* **Work request**: The whole listing, apart from its images, should be restated word for word.

* **Source records**:

◇ ◇ ◇ ◇ ◇

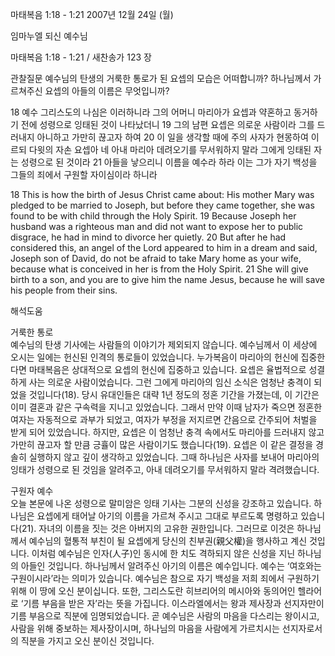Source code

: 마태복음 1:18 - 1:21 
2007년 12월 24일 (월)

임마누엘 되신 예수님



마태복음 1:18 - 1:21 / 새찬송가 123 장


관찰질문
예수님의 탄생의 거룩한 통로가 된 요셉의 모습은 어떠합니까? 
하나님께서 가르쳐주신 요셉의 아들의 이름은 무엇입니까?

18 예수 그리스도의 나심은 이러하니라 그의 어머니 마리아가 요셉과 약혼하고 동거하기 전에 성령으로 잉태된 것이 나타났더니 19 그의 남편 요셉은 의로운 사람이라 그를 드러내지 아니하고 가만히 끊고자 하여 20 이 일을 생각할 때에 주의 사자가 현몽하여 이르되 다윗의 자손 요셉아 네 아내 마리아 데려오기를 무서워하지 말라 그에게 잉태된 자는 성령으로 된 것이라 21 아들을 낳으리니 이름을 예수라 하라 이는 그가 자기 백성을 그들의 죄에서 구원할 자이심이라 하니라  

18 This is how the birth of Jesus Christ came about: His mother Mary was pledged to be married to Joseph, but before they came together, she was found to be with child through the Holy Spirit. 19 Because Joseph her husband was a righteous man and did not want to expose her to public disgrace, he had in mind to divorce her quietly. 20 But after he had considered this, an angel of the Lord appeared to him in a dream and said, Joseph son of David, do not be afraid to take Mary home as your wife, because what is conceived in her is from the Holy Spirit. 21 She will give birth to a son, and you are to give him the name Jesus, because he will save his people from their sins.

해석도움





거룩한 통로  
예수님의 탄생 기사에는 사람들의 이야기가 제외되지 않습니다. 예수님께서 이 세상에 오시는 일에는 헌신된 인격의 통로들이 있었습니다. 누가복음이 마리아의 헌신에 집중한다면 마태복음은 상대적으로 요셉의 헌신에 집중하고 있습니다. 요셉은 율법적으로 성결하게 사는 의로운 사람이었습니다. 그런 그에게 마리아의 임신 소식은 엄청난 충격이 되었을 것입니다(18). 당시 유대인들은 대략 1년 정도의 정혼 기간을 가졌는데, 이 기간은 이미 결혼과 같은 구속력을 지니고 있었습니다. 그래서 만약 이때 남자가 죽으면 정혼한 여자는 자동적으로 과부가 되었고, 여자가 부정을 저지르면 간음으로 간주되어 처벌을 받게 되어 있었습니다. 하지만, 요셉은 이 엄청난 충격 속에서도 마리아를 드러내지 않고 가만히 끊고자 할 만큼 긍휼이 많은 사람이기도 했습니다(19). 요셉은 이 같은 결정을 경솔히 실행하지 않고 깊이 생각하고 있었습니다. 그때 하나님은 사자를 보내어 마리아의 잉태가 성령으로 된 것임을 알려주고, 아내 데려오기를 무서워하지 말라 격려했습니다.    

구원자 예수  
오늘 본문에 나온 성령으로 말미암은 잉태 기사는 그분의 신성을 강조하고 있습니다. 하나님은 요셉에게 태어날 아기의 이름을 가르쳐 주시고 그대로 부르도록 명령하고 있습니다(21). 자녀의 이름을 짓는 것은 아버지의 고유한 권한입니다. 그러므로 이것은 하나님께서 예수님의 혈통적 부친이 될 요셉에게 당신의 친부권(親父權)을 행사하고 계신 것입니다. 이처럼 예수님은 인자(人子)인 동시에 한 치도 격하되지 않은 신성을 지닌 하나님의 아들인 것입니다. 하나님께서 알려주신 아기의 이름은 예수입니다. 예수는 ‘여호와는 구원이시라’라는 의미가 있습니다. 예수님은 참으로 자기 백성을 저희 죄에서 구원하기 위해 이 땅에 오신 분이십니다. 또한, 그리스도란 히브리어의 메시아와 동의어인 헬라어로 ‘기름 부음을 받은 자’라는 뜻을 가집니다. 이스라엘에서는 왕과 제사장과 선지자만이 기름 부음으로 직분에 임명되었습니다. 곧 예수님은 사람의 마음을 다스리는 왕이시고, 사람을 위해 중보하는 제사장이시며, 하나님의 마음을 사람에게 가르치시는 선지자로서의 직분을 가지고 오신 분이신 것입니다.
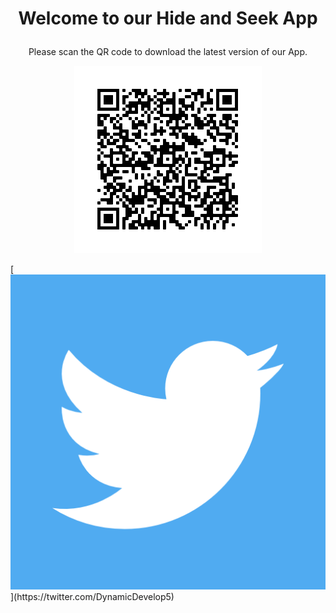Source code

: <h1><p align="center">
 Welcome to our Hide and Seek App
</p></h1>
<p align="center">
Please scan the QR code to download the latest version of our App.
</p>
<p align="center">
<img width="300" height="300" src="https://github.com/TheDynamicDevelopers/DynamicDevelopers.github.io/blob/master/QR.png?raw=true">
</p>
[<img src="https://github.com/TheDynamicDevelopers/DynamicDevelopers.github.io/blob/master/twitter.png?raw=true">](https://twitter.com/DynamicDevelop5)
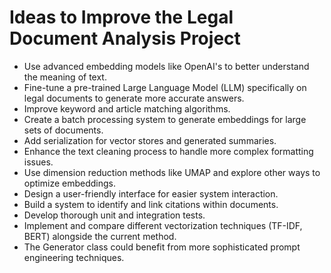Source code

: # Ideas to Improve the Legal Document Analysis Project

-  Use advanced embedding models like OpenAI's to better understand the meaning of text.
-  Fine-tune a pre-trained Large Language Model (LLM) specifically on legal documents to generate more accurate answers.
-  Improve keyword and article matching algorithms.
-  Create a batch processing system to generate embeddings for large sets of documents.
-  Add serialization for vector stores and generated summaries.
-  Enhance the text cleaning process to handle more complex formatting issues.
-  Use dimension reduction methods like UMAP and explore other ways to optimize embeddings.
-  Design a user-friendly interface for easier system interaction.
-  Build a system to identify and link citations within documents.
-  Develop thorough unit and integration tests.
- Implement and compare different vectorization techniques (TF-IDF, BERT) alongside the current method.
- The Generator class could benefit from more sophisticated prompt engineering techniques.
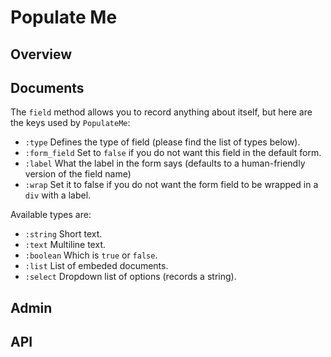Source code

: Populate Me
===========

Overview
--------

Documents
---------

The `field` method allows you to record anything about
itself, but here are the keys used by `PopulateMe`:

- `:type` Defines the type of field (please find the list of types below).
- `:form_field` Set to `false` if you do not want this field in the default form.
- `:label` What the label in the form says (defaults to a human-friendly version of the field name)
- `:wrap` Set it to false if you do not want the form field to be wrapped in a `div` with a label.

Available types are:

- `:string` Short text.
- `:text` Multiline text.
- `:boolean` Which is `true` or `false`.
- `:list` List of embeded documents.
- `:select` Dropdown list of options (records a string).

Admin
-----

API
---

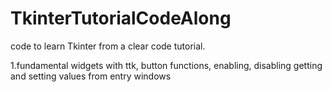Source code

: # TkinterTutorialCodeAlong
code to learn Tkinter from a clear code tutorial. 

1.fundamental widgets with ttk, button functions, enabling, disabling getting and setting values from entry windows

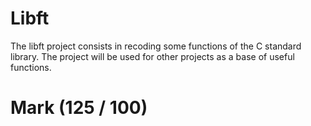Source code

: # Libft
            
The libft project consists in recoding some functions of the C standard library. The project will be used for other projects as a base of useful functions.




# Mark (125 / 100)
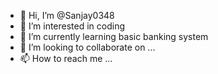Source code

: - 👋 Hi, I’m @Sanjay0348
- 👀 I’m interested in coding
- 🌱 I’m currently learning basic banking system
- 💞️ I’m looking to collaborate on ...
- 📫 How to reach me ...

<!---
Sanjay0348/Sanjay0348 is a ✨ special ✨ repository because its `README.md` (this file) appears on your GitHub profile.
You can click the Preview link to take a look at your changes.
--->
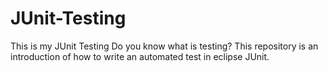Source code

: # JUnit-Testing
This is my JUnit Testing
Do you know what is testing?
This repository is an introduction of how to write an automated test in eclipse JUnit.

◇ ◇ ◇ ◇ ◇

* **Solved exercise**:
Source code

: 마태복음 1:18 - 1:21 
2007년 12월 24일 (월)

임마누엘 되신 예수님



마태복음 1:18 - 1:21 / 새찬송가 123 장


관찰질문
예수님의 탄생의 거룩한 통로가 된 요셉의 모습은 어떠합니까? 
하나님께서 가르쳐주신 요셉의 아들의 이름은 무엇입니까?

18 예수 그리스도의 나심은 이러하니라 그의 어머니 마리아가 요셉과 약혼하고 동거하기 전에 성령으로 잉태된 것이 나타났더니 19 그의 남편 요셉은 의로운 사람이라 그를 드러내지 아니하고 가만히 끊고자 하여 20 이 일을 생각할 때에 주의 사자가 현몽하여 이르되 다윗의 자손 요셉아 네 아내 마리아 데려오기를 무서워하지 말라 그에게 잉태된 자는 성령으로 된 것이라 21 아들을 낳으리니 이름을 예수라 하라 이는 그가 자기 백성을 그들의 죄에서 구원할 자이심이라 하니라  

18 This is how the birth of Jesus Christ came about: His mother Mary was pledged to be married to Joseph, but before they came together, she was found to be with child through the Holy Spirit. 19 Because Joseph her husband was a righteous man and did not want to expose her to public disgrace, he had in mind to divorce her quietly. 20 But after he had considered this, an angel of the Lord appeared to him in a dream and said, Joseph son of David, do not be afraid to take Mary home as your wife, because what is conceived in her is from the Holy Spirit. 21 She will give birth to a son, and you are to give him the name Jesus, because he will save his people from their sins.

해석도움





거룩한 통로  
예수님의 탄생 기사에는 사람들의 이야기가 제외되지 않습니다. 예수님께서 이 세상에 오시는 일에는 헌신된 인격의 통로들이 있었습니다. 누가복음이 마리아의 헌신에 집중한다면 마태복음은 상대적으로 요셉의 헌신에 집중하고 있습니다. 요셉은 율법적으로 성결하게 사는 의로운 사람이었습니다. 그런 그에게 마리아의 임신 소식은 엄청난 충격이 되었을 것입니다(18). 당시 유대인들은 대략 1년 정도의 정혼 기간을 가졌는데, 이 기간은 이미 결혼과 같은 구속력을 지니고 있었습니다. 그래서 만약 이때 남자가 죽으면 정혼한 여자는 자동적으로 과부가 되었고, 여자가 부정을 저지르면 간음으로 간주되어 처벌을 받게 되어 있었습니다. 하지만, 요셉은 이 엄청난 충격 속에서도 마리아를 드러내지 않고 가만히 끊고자 할 만큼 긍휼이 많은 사람이기도 했습니다(19). 요셉은 이 같은 결정을 경솔히 실행하지 않고 깊이 생각하고 있었습니다. 그때 하나님은 사자를 보내어 마리아의 잉태가 성령으로 된 것임을 알려주고, 아내 데려오기를 무서워하지 말라 격려했습니다.    

구원자 예수  
오늘 본문에 나온 성령으로 말미암은 잉태 기사는 그분의 신성을 강조하고 있습니다. 하나님은 요셉에게 태어날 아기의 이름을 가르쳐 주시고 그대로 부르도록 명령하고 있습니다(21). 자녀의 이름을 짓는 것은 아버지의 고유한 권한입니다. 그러므로 이것은 하나님께서 예수님의 혈통적 부친이 될 요셉에게 당신의 친부권(親父權)을 행사하고 계신 것입니다. 이처럼 예수님은 인자(人子)인 동시에 한 치도 격하되지 않은 신성을 지닌 하나님의 아들인 것입니다. 하나님께서 알려주신 아기의 이름은 예수입니다. 예수는 ‘여호와는 구원이시라’라는 의미가 있습니다. 예수님은 참으로 자기 백성을 저희 죄에서 구원하기 위해 이 땅에 오신 분이십니다. 또한, 그리스도란 히브리어의 메시아와 동의어인 헬라어로 ‘기름 부음을 받은 자’라는 뜻을 가집니다. 이스라엘에서는 왕과 제사장과 선지자만이 기름 부음으로 직분에 임명되었습니다. 곧 예수님은 사람의 마음을 다스리는 왕이시고, 사람을 위해 중보하는 제사장이시며, 하나님의 마음을 사람에게 가르치시는 선지자로서의 직분을 가지고 오신 분이신 것입니다.
Source code

: <h1><p align="center">
 Welcome to our Hide and Seek App
</p></h1>
<p align="center">
Please scan the QR code to download the latest version of our App.
</p>
<p align="center">
<img width="300" height="300" src="https://github.com/TheDynamicDevelopers/DynamicDevelopers.github.io/blob/master/QR.png?raw=true">
</p>
[<img src="https://github.com/TheDynamicDevelopers/DynamicDevelopers.github.io/blob/master/twitter.png?raw=true">](https://twitter.com/DynamicDevelop5)
Source code

: # Ideas to Improve the Legal Document Analysis Project

-  Use advanced embedding models like OpenAI's to better understand the meaning of text.
-  Fine-tune a pre-trained Large Language Model (LLM) specifically on legal documents to generate more accurate answers.
-  Improve keyword and article matching algorithms.
-  Create a batch processing system to generate embeddings for large sets of documents.
-  Add serialization for vector stores and generated summaries.
-  Enhance the text cleaning process to handle more complex formatting issues.
-  Use dimension reduction methods like UMAP and explore other ways to optimize embeddings.
-  Design a user-friendly interface for easier system interaction.
-  Build a system to identify and link citations within documents.
-  Develop thorough unit and integration tests.
- Implement and compare different vectorization techniques (TF-IDF, BERT) alongside the current method.
- The Generator class could benefit from more sophisticated prompt engineering techniques.
Source code

: Populate Me
===========

Overview
--------

Documents
---------

The `field` method allows you to record anything about
itself, but here are the keys used by `PopulateMe`:

- `:type` Defines the type of field (please find the list of types below).
- `:form_field` Set to `false` if you do not want this field in the default form.
- `:label` What the label in the form says (defaults to a human-friendly version of the field name)
- `:wrap` Set it to false if you do not want the form field to be wrapped in a `div` with a label.

Available types are:

- `:string` Short text.
- `:text` Multiline text.
- `:boolean` Which is `true` or `false`.
- `:list` List of embeded documents.
- `:select` Dropdown list of options (records a string).

Admin
-----

API
---

Source code

: # TkinterTutorialCodeAlong
code to learn Tkinter from a clear code tutorial. 

1.fundamental widgets with ttk, button functions, enabling, disabling getting and setting values from entry windows

Source code

: # Libft
            
The libft project consists in recoding some functions of the C standard library. The project will be used for other projects as a base of useful functions.




# Mark (125 / 100)
Source code

: - 👋 Hi, I’m @Sanjay0348
- 👀 I’m interested in coding
- 🌱 I’m currently learning basic banking system
- 💞️ I’m looking to collaborate on ...
- 📫 How to reach me ...

<!---
Sanjay0348/Sanjay0348 is a ✨ special ✨ repository because its `README.md` (this file) appears on your GitHub profile.
You can click the Preview link to take a look at your changes.
--->
Source code

: # JUnit-Testing
This is my JUnit Testing
Do you know what is testing?
This repository is an introduction of how to write an automated test in eclipse JUnit.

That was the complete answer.